STUDY MATERIAL:
--- START ---
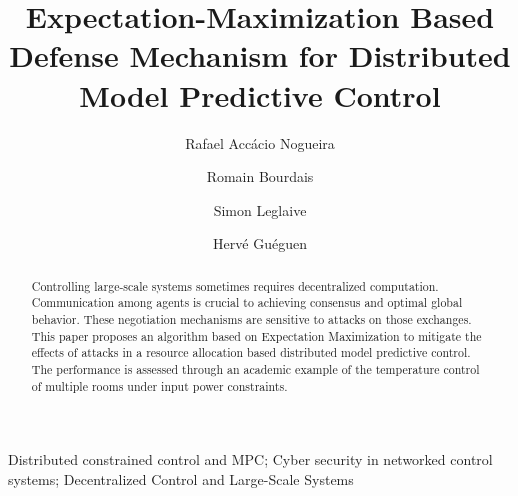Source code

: \documentclass{ifacconf}  %
\begin{document}
\begin{frontmatter}
\title{\LARGE \bf
  Expectation-Maximization Based Defense Mechanism for Distributed Model Predictive Control
}

\author[First]{Rafael Accácio Nogueira}
\author[First]{Romain Bourdais}
\author[First]{Simon Leglaive}
\author[First]{Hervé Guéguen}
\address[First]{IETR-CentraleSupélec, 35510 Cesson-Sévigné, Ille-et-Vilaine, France\\
{\tt\small \{rafael-accacio.nogueira, romain.bourdais, simon.leglaive, herve.gueguen\}
@centralesupelec.fr}}




\begin{abstract}%
  Controlling large-scale systems sometimes requires decentralized computation.
  Communication among agents is crucial to achieving consensus and optimal global behavior.
  These negotiation mechanisms are sensitive to attacks on those exchanges.
  This paper proposes an algorithm based on Expectation Maximization to mitigate the effects of attacks in a resource allocation based distributed model predictive control.
  The performance is assessed through an academic example of the temperature control of multiple rooms under input power constraints.
\end{abstract}

\begin{keyword}
Distributed constrained control and MPC;
Cyber security in networked control systems;
Decentralized Control and Large-Scale Systems
\end{keyword}

\end{frontmatter}
\end{document}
--- END ---
ABOUT THIS TASK: Where an entry contains an image, skip the image; repeat everything else exactly.

FINAL ANSWER:
Source code

: \documentclass{ifacconf}  %
\begin{document}
\begin{frontmatter}
\title{\LARGE \bf
  Expectation-Maximization Based Defense Mechanism for Distributed Model Predictive Control
}

\author[First]{Rafael Accácio Nogueira}
\author[First]{Romain Bourdais}
\author[First]{Simon Leglaive}
\author[First]{Hervé Guéguen}
\address[First]{IETR-CentraleSupélec, 35510 Cesson-Sévigné, Ille-et-Vilaine, France\\
{\tt\small \{rafael-accacio.nogueira, romain.bourdais, simon.leglaive, herve.gueguen\}
@centralesupelec.fr}}




\begin{abstract}%
  Controlling large-scale systems sometimes requires decentralized computation.
  Communication among agents is crucial to achieving consensus and optimal global behavior.
  These negotiation mechanisms are sensitive to attacks on those exchanges.
  This paper proposes an algorithm based on Expectation Maximization to mitigate the effects of attacks in a resource allocation based distributed model predictive control.
  The performance is assessed through an academic example of the temperature control of multiple rooms under input power constraints.
\end{abstract}

\begin{keyword}
Distributed constrained control and MPC;
Cyber security in networked control systems;
Decentralized Control and Large-Scale Systems
\end{keyword}

\end{frontmatter}
\end{document}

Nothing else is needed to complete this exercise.